The remaining data points, ranging from 150 MHz to 320 MHz, show the relationship between the two versions of the designs and the area and frequency results. The maximum achieved frequency of either version was 390 MHz. From 150-MHz target frequency to 300 MHz, both designs were easily able to achieve the desired frequency, while after 300 MHz the achievable frequency begins to level out.

The area metrics show that at the lower target frequencies the area overhead introduced by the Forge is less than 10 percent. As the data points move into the high performance range, Design Compiler adds more gates to the Forge HDL to achieve the maximum frequency. However, the number of additional gates added to the Forge HDL design quickly levels off, while the gates added to the hand-coded HDL continues to rise rapidly. This causes the highest performance Forge HDL design to have a smaller area than the highest performance hand-coded HDL design. It is important to note that none of the analysis or optimizations used in Forge were developed specifically for this design, or even this type of design. Indeed, we expected data-flow intensive algorithms, not the complex control path instantiated by the FPU.

So while the Forge produced a functionally identical design to the hand-coded design, the two designs were not structurally identical. The more centralized state machines used in the hand-coded CSL Verilog were distributed throughout the logic in the automatically-generated Forge HDL. This allowed for reduction of the decode logic necessary with a more complex state machine, by having the control flow follow the data through the system. Additionally, high-performance data structures such as high-speed multiplexers were used throughout the hand-coded CSL Verilog to improve timing.
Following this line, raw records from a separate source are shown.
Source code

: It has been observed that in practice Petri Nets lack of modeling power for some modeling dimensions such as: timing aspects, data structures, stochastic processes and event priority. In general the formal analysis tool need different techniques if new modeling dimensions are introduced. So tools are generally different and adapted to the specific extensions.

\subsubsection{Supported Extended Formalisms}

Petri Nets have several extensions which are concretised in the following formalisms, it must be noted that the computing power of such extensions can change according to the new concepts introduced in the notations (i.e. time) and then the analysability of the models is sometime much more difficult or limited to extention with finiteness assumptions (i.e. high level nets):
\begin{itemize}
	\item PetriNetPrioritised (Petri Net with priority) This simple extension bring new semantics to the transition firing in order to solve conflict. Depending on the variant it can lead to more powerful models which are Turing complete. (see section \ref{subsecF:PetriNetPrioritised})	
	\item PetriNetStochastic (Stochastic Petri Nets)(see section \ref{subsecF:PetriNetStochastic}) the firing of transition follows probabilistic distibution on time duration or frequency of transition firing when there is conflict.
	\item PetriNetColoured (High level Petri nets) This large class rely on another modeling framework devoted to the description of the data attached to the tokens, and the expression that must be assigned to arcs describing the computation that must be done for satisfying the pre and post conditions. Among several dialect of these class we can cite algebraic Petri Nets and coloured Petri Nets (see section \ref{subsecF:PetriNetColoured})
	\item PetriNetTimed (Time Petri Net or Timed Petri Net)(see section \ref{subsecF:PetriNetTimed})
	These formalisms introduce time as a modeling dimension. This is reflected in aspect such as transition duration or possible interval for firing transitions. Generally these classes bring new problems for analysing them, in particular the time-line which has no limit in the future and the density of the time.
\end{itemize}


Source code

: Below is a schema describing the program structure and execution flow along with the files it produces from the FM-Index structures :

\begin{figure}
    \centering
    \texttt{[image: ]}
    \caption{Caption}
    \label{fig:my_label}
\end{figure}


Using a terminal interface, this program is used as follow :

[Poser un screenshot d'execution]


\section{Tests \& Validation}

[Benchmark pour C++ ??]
These optimizations were not available at the time of this exercise through the Forge, but may be included in future releases.

An analysis of the critical path for both the Forge and CSL implementations reveals that for Forge, the critical path is through one of these distributed control flows. Again, since this control flow is something that Forge generates, it is something that Forge could, through appropriate optimizations, remove. The next longest critical path is through the main multiplier in the FPU and matches the critical path for the CSL implementation.

Don Davis is Director of Engineering, Jonathan Harris is Principal Engineer, and Ian Miller is Senior Engineer at Lavalogic, a business unit of TSI Telsys Inc., Columbia, MD.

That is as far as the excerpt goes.